THE NUMBER of conversions of farm buildings into new homes fell by 20 per cent in 2016/17, according to peer-to-peer property lending platform Lendy.
Just 1,511 agricultural-to-residential conversion applications were approved, down from 1,890 in the previous year, weakening hopes that these conversions could help solve the rural housing crisis.
Figures show 38 per cent of applications for converting farm buildings into residential homes were rejected by local authorities.
Lendy argues that converting outbuildings like barns and stables into housing can be an effective way to tackle the housing crisis and allows farmers to tap into additional income streams.
The P2P platform added that another issue is that property developers can struggle to obtain finance from traditional banks.

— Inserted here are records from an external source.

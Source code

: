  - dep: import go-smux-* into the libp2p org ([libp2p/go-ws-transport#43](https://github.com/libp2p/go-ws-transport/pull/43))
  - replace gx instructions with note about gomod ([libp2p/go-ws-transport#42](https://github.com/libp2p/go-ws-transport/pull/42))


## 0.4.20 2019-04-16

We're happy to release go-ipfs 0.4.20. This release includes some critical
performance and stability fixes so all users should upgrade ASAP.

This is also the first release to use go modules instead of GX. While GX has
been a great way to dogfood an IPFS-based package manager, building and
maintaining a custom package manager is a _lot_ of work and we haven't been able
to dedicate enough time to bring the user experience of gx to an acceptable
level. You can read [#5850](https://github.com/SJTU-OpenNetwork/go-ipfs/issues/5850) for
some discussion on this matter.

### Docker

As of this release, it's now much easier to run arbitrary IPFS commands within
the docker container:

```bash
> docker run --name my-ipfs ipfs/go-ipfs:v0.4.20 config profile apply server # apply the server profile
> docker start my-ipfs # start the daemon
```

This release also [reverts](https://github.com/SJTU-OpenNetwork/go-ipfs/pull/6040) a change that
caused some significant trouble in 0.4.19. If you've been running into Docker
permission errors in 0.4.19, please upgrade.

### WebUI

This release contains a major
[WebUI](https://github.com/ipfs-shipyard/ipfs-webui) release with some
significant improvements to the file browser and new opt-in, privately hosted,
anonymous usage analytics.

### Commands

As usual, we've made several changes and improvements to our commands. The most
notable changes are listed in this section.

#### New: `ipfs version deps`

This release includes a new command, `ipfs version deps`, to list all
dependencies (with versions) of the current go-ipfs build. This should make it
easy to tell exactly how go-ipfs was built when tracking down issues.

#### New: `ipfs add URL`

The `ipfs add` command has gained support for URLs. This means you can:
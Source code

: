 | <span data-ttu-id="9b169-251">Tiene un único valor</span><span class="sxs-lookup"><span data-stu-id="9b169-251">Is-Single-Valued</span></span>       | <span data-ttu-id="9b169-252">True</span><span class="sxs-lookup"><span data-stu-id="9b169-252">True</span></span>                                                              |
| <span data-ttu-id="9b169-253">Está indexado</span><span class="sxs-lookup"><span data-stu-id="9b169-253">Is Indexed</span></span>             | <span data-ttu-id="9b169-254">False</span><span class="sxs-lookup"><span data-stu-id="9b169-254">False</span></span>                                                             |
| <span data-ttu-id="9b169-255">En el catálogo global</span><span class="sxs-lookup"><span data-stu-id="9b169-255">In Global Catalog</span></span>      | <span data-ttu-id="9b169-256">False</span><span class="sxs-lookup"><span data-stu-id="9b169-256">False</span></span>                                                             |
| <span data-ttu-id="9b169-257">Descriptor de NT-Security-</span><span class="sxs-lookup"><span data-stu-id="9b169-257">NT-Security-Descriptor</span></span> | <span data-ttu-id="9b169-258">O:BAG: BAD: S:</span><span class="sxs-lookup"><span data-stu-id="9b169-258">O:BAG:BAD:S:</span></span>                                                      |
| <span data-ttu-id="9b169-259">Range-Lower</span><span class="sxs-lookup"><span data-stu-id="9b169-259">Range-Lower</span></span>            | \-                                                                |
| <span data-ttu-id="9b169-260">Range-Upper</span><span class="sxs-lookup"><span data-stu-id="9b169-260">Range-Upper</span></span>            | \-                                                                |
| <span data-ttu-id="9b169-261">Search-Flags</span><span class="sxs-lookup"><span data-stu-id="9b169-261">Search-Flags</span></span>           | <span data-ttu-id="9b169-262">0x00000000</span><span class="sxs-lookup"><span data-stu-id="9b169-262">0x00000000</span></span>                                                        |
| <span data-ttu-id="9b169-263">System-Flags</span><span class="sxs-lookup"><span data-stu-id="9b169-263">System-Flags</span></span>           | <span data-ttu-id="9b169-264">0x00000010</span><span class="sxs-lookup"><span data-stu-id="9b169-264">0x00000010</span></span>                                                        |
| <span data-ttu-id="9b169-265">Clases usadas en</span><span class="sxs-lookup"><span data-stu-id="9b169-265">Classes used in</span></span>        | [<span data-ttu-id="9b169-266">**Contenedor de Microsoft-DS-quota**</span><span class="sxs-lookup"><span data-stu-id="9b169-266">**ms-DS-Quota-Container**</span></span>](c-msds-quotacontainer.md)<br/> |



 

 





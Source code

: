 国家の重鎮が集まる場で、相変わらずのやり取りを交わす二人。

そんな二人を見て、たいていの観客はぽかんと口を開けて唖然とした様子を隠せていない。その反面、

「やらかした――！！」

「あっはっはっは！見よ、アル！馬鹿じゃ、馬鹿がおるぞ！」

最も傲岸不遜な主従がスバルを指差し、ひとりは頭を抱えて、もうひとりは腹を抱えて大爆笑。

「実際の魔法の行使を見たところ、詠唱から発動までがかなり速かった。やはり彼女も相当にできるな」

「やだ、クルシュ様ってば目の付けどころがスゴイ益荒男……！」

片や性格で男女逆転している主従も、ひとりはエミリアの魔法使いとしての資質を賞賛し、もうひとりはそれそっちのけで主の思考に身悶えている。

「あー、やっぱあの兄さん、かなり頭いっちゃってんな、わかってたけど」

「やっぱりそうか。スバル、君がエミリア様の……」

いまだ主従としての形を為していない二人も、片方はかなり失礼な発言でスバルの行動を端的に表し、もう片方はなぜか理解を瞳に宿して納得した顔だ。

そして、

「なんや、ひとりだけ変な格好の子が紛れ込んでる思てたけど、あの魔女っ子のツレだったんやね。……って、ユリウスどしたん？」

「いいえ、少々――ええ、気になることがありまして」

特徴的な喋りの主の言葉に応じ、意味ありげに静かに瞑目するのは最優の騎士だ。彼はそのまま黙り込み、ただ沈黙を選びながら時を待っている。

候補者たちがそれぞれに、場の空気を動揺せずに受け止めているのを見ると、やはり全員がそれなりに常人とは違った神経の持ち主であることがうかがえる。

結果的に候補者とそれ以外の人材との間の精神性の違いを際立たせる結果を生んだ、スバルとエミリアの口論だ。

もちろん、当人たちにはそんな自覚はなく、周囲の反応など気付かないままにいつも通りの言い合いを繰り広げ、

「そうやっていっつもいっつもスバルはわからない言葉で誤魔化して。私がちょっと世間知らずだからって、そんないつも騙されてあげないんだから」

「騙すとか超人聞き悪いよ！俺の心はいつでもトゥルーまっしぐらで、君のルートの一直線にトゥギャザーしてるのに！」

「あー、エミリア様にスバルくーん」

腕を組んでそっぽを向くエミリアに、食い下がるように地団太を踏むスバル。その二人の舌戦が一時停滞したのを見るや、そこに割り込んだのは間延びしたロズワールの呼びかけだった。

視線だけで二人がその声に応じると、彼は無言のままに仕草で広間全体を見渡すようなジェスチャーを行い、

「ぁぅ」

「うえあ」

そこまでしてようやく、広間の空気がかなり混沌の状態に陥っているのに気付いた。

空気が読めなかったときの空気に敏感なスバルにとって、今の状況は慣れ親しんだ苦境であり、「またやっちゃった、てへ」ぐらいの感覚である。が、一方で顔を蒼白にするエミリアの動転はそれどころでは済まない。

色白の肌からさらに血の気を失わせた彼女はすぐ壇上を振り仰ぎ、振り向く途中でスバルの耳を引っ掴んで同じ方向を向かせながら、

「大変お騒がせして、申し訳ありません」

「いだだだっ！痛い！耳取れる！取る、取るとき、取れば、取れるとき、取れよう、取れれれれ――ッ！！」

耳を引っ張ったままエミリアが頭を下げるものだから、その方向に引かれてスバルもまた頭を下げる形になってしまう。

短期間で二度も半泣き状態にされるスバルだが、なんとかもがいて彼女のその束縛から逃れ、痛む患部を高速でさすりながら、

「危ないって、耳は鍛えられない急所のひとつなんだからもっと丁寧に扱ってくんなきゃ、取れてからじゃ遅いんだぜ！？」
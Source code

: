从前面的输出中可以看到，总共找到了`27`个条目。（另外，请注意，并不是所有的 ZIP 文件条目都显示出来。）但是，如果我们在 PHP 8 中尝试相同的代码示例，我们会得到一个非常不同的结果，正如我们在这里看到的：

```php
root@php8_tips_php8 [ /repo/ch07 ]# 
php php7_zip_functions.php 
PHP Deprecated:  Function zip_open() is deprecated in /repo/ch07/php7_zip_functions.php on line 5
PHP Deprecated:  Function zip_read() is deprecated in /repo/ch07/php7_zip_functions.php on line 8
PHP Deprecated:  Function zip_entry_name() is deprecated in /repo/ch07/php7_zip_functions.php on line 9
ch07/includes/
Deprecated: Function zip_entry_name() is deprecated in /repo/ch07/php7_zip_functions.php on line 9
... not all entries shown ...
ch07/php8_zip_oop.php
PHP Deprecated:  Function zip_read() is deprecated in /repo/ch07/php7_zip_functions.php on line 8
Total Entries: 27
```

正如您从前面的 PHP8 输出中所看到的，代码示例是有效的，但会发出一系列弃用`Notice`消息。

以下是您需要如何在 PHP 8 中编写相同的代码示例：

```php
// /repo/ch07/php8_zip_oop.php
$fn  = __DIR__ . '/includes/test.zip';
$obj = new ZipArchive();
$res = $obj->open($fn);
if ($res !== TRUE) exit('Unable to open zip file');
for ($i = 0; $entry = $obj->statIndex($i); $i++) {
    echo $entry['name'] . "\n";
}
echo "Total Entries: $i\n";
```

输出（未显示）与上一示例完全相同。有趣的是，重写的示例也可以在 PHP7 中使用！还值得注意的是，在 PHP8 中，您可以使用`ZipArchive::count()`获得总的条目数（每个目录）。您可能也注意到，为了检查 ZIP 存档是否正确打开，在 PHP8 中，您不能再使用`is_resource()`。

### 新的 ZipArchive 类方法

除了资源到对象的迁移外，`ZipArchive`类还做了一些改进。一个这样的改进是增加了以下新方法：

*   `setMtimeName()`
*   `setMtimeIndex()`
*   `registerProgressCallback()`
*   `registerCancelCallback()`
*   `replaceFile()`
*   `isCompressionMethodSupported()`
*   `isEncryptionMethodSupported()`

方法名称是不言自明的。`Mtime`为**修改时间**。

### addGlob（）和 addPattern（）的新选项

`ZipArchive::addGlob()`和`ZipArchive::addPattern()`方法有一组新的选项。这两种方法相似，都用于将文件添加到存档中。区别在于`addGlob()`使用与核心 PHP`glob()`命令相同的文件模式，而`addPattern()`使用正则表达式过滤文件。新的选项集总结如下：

Bank of England figures show that between December 2013 and December 2017, outstanding lending from banks to property developers dropped from over £34bn to £14.8bn. This has led to property developers turning to alternative forms of finance to build more homes.
“Converting farm buildings is one of the easiest ways to help solve the rural housing shortage, so this sharp drop-off in approvals is very disappointing,” said Liam Brooke, co-founder of Lendy.
“Agricultural-to-residential conversions can be a win-win for everyone –farmers can unlock capital from their land and more homes get built for prospective buyers – helping to close the housing gap.
“A shortage of bank finance for these conversions is another issue. This is why so many developers are turning to alternative forms of finance like P2P to get viable projects off the ground.”